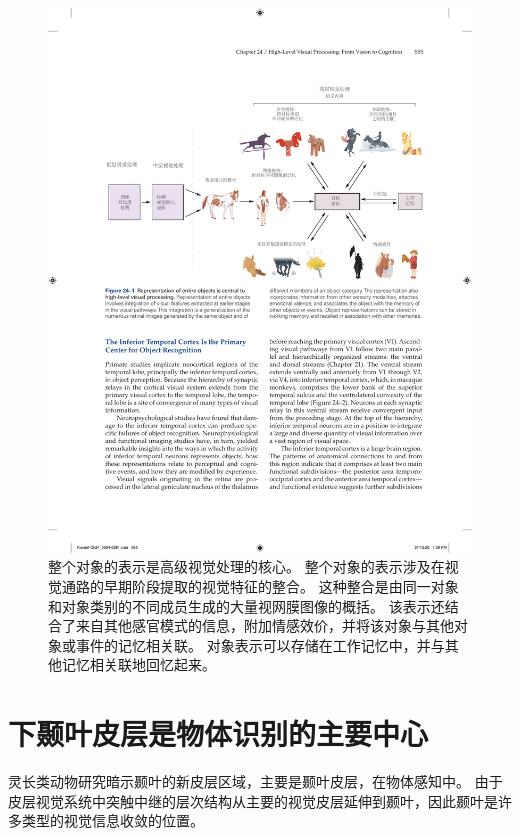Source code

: \begin{figure}[htbp]
	\centering
	\includegraphics[width=1.0\linewidth]{chap24/fig_24_1}
	\caption{整个对象的表示是高级视觉处理的核心。
		整个对象的表示涉及在视觉通路的早期阶段提取的视觉特征的整合。
		这种整合是由同一对象和对象类别的不同成员生成的大量视网膜图像的概括。
		该表示还结合了来自其他感官模式的信息，附加情感效价，并将该对象与其他对象或事件的记忆相关联。
		对象表示可以存储在工作记忆中，并与其他记忆相关联地回忆起来。}
	\label{fig:24_1}
\end{figure}



\section{下颞叶皮层是物体识别的主要中心}

灵长类动物研究暗示颞叶的新皮层区域，主要是颞叶皮层，在物体感知中。
由于皮层视觉系统中突触中继的层次结构从主要的视觉皮层延伸到颞叶，因此颞叶是许多类型的视觉信息收敛的位置。



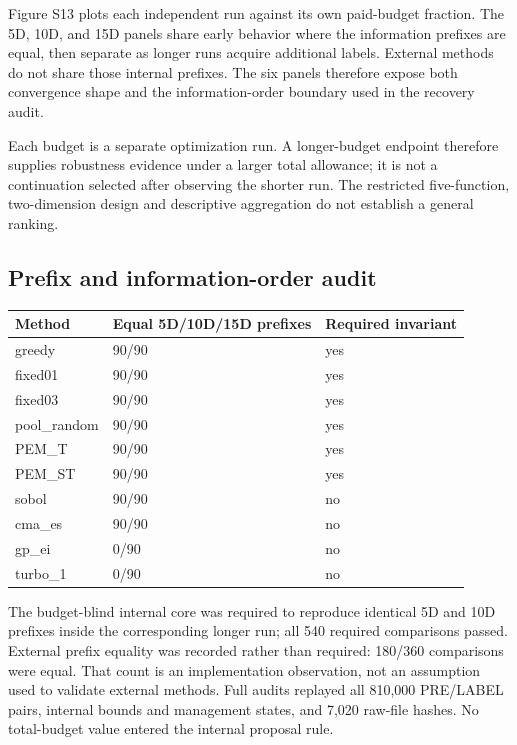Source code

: \documentclass[cmc,article,submit,moreauthors,pdftex]{Definitions/tsp}
\begin{document}
Figure S13 plots each independent run against its own paid-budget fraction. The 5D, 10D, and 15D panels share early behavior where the information prefixes are equal, then separate as longer runs acquire additional labels. External methods do not share those internal prefixes. The six panels therefore expose both convergence shape and the information-order boundary used in the recovery audit.

Each budget is a separate optimization run. A longer-budget endpoint therefore supplies robustness evidence under a larger total allowance; it is not a continuation selected after observing the shorter run. The restricted five-function, two-dimension design and descriptive aggregation do not establish a general ranking.

\hypertarget{prefix-and-information-order-audit}{%
\subsection{Prefix and information-order audit}\label{prefix-and-information-order-audit}}

\begin{longtable}[]{@{}lll@{}}
\toprule
Method & Equal 5D/10D/15D prefixes & Required invariant \\
\midrule
\endhead
greedy & 90/90 & yes \\
fixed01 & 90/90 & yes \\
fixed03 & 90/90 & yes \\
pool\_random & 90/90 & yes \\
PEM\_T & 90/90 & yes \\
PEM\_ST & 90/90 & yes \\
sobol & 90/90 & no \\
cma\_es & 90/90 & no \\
gp\_ei & 0/90 & no \\
turbo\_1 & 0/90 & no \\
\bottomrule
\end{longtable}

The budget-blind internal core was required to reproduce identical 5D and 10D prefixes inside the corresponding longer run; all 540 required comparisons passed. External prefix equality was recorded rather than required: 180/360 comparisons were equal. That count is an implementation observation, not an assumption used to validate external methods. Full audits replayed all 810,000 PRE/LABEL pairs, internal bounds and management states, and 7,020 raw-file hashes. No total-budget value entered the internal proposal rule.
\end{document}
_ _ _ _
(Problem description):
Write out every line of the listing exactly as written, and leave the pictures out.

(Task output):
Source code

: \begin{figure}[htbp]
	\centering
	\includegraphics[width=1.0\linewidth]{chap24/fig_24_1}
	\caption{整个对象的表示是高级视觉处理的核心。
		整个对象的表示涉及在视觉通路的早期阶段提取的视觉特征的整合。
		这种整合是由同一对象和对象类别的不同成员生成的大量视网膜图像的概括。
		该表示还结合了来自其他感官模式的信息，附加情感效价，并将该对象与其他对象或事件的记忆相关联。
		对象表示可以存储在工作记忆中，并与其他记忆相关联地回忆起来。}
	\label{fig:24_1}
\end{figure}



\section{下颞叶皮层是物体识别的主要中心}

灵长类动物研究暗示颞叶的新皮层区域，主要是颞叶皮层，在物体感知中。
由于皮层视觉系统中突触中继的层次结构从主要的视觉皮层延伸到颞叶，因此颞叶是许多类型的视觉信息收敛的位置。



Source code

: \documentclass[cmc,article,submit,moreauthors,pdftex]{Definitions/tsp}
\begin{document}
Figure S13 plots each independent run against its own paid-budget fraction. The 5D, 10D, and 15D panels share early behavior where the information prefixes are equal, then separate as longer runs acquire additional labels. External methods do not share those internal prefixes. The six panels therefore expose both convergence shape and the information-order boundary used in the recovery audit.

Each budget is a separate optimization run. A longer-budget endpoint therefore supplies robustness evidence under a larger total allowance; it is not a continuation selected after observing the shorter run. The restricted five-function, two-dimension design and descriptive aggregation do not establish a general ranking.

\hypertarget{prefix-and-information-order-audit}{%
\subsection{Prefix and information-order audit}\label{prefix-and-information-order-audit}}

\begin{longtable}[]{@{}lll@{}}
\toprule
Method & Equal 5D/10D/15D prefixes & Required invariant \\
\midrule
\endhead
greedy & 90/90 & yes \\
fixed01 & 90/90 & yes \\
fixed03 & 90/90 & yes \\
pool\_random & 90/90 & yes \\
PEM\_T & 90/90 & yes \\
PEM\_ST & 90/90 & yes \\
sobol & 90/90 & no \\
cma\_es & 90/90 & no \\
gp\_ei & 0/90 & no \\
turbo\_1 & 0/90 & no \\
\bottomrule
\end{longtable}

The budget-blind internal core was required to reproduce identical 5D and 10D prefixes inside the corresponding longer run; all 540 required comparisons passed. External prefix equality was recorded rather than required: 180/360 comparisons were equal. That count is an implementation observation, not an assumption used to validate external methods. Full audits replayed all 810,000 PRE/LABEL pairs, internal bounds and management states, and 7,020 raw-file hashes. No total-budget value entered the internal proposal rule.
\end{document}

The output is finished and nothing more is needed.